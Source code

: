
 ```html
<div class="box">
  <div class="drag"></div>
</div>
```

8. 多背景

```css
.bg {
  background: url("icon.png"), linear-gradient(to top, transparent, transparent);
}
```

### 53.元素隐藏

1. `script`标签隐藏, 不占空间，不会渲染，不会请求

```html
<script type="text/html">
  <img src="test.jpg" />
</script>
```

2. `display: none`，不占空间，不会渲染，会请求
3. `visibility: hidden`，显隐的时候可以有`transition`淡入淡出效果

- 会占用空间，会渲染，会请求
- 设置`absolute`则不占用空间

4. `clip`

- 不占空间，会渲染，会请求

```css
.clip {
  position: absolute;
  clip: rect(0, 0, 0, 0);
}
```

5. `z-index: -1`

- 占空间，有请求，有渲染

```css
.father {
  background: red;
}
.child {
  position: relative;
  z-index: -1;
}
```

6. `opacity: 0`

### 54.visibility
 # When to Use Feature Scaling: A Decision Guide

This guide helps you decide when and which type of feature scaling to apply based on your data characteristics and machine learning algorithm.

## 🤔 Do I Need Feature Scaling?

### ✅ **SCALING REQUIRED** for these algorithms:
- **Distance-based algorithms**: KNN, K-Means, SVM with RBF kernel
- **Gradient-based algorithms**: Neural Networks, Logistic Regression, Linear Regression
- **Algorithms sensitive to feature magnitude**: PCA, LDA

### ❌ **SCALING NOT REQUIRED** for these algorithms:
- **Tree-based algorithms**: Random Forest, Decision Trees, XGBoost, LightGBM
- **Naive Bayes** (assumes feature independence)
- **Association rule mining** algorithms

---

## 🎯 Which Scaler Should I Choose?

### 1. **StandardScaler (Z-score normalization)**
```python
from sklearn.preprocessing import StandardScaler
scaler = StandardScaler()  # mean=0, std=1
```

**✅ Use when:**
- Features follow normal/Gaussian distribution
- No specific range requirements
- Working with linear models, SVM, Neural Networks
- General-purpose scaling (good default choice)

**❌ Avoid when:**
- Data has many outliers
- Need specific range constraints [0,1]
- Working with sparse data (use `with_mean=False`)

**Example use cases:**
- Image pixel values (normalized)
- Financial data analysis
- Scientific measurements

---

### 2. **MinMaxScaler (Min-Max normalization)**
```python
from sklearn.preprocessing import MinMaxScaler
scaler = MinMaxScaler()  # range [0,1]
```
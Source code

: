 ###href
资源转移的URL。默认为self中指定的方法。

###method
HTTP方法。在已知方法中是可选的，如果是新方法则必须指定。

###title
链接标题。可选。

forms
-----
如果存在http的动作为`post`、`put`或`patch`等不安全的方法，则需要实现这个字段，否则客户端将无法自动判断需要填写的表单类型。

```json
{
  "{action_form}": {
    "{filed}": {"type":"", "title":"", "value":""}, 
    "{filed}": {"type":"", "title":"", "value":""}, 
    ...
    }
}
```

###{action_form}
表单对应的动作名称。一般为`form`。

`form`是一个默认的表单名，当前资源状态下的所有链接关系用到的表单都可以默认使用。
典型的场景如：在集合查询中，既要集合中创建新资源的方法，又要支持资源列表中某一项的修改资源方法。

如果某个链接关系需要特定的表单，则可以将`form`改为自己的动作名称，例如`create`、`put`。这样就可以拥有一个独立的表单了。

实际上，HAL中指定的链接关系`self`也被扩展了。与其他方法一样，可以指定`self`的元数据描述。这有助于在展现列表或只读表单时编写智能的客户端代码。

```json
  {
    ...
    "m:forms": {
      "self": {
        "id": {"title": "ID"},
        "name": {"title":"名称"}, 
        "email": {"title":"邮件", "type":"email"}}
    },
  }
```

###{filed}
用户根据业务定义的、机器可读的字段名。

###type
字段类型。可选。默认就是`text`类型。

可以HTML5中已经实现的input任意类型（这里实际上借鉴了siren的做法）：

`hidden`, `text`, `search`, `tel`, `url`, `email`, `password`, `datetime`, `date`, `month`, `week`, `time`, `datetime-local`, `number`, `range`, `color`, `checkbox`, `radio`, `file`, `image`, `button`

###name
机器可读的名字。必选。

# # # # # # #

- **EXERCISE OBJECTIVE**: Please restate the records in full, word for word.

- **ANSWER AREA**:
Source code

:
 ```html
<div class="box">
  <div class="drag"></div>
</div>
```

8. 多背景

```css
.bg {
  background: url("icon.png"), linear-gradient(to top, transparent, transparent);
}
```

### 53.元素隐藏

1. `script`标签隐藏, 不占空间，不会渲染，不会请求

```html
<script type="text/html">
  <img src="test.jpg" />
</script>
```

2. `display: none`，不占空间，不会渲染，会请求
3. `visibility: hidden`，显隐的时候可以有`transition`淡入淡出效果

- 会占用空间，会渲染，会请求
- 设置`absolute`则不占用空间

4. `clip`

- 不占空间，会渲染，会请求

```css
.clip {
  position: absolute;
  clip: rect(0, 0, 0, 0);
}
```

5. `z-index: -1`

- 占空间，有请求，有渲染

```css
.father {
  background: red;
}
.child {
  position: relative;
  z-index: -1;
}
```

6. `opacity: 0`

### 54.visibility
 # When to Use Feature Scaling: A Decision Guide

This guide helps you decide when and which type of feature scaling to apply based on your data characteristics and machine learning algorithm.

## 🤔 Do I Need Feature Scaling?

### ✅ **SCALING REQUIRED** for these algorithms:
- **Distance-based algorithms**: KNN, K-Means, SVM with RBF kernel
- **Gradient-based algorithms**: Neural Networks, Logistic Regression, Linear Regression
- **Algorithms sensitive to feature magnitude**: PCA, LDA

### ❌ **SCALING NOT REQUIRED** for these algorithms:
- **Tree-based algorithms**: Random Forest, Decision Trees, XGBoost, LightGBM
- **Naive Bayes** (assumes feature independence)
- **Association rule mining** algorithms

---

## 🎯 Which Scaler Should I Choose?

### 1. **StandardScaler (Z-score normalization)**
```python
from sklearn.preprocessing import StandardScaler
scaler = StandardScaler()  # mean=0, std=1
```

**✅ Use when:**
- Features follow normal/Gaussian distribution
- No specific range requirements
- Working with linear models, SVM, Neural Networks
- General-purpose scaling (good default choice)

**❌ Avoid when:**
- Data has many outliers
- Need specific range constraints [0,1]
- Working with sparse data (use `with_mean=False`)

**Example use cases:**
- Image pixel values (normalized)
- Financial data analysis
- Scientific measurements

---

### 2. **MinMaxScaler (Min-Max normalization)**
```python
from sklearn.preprocessing import MinMaxScaler
scaler = MinMaxScaler()  # range [0,1]
```
Source code

: ###href
资源转移的URL。默认为self中指定的方法。

###method
HTTP方法。在已知方法中是可选的，如果是新方法则必须指定。

###title
链接标题。可选。

forms
-----
如果存在http的动作为`post`、`put`或`patch`等不安全的方法，则需要实现这个字段，否则客户端将无法自动判断需要填写的表单类型。

```json
{
  "{action_form}": {
    "{filed}": {"type":"", "title":"", "value":""}, 
    "{filed}": {"type":"", "title":"", "value":""}, 
    ...
    }
}
```

###{action_form}
表单对应的动作名称。一般为`form`。

`form`是一个默认的表单名，当前资源状态下的所有链接关系用到的表单都可以默认使用。
典型的场景如：在集合查询中，既要集合中创建新资源的方法，又要支持资源列表中某一项的修改资源方法。

如果某个链接关系需要特定的表单，则可以将`form`改为自己的动作名称，例如`create`、`put`。这样就可以拥有一个独立的表单了。

实际上，HAL中指定的链接关系`self`也被扩展了。与其他方法一样，可以指定`self`的元数据描述。这有助于在展现列表或只读表单时编写智能的客户端代码。

```json
  {
    ...
    "m:forms": {
      "self": {
        "id": {"title": "ID"},
        "name": {"title":"名称"}, 
        "email": {"title":"邮件", "type":"email"}}
    },
  }
```

###{filed}
用户根据业务定义的、机器可读的字段名。

###type
字段类型。可选。默认就是`text`类型。

可以HTML5中已经实现的input任意类型（这里实际上借鉴了siren的做法）：

`hidden`, `text`, `search`, `tel`, `url`, `email`, `password`, `datetime`, `date`, `month`, `week`, `time`, `datetime-local`, `number`, `range`, `color`, `checkbox`, `radio`, `file`, `image`, `button`

###name
机器可读的名字。必选。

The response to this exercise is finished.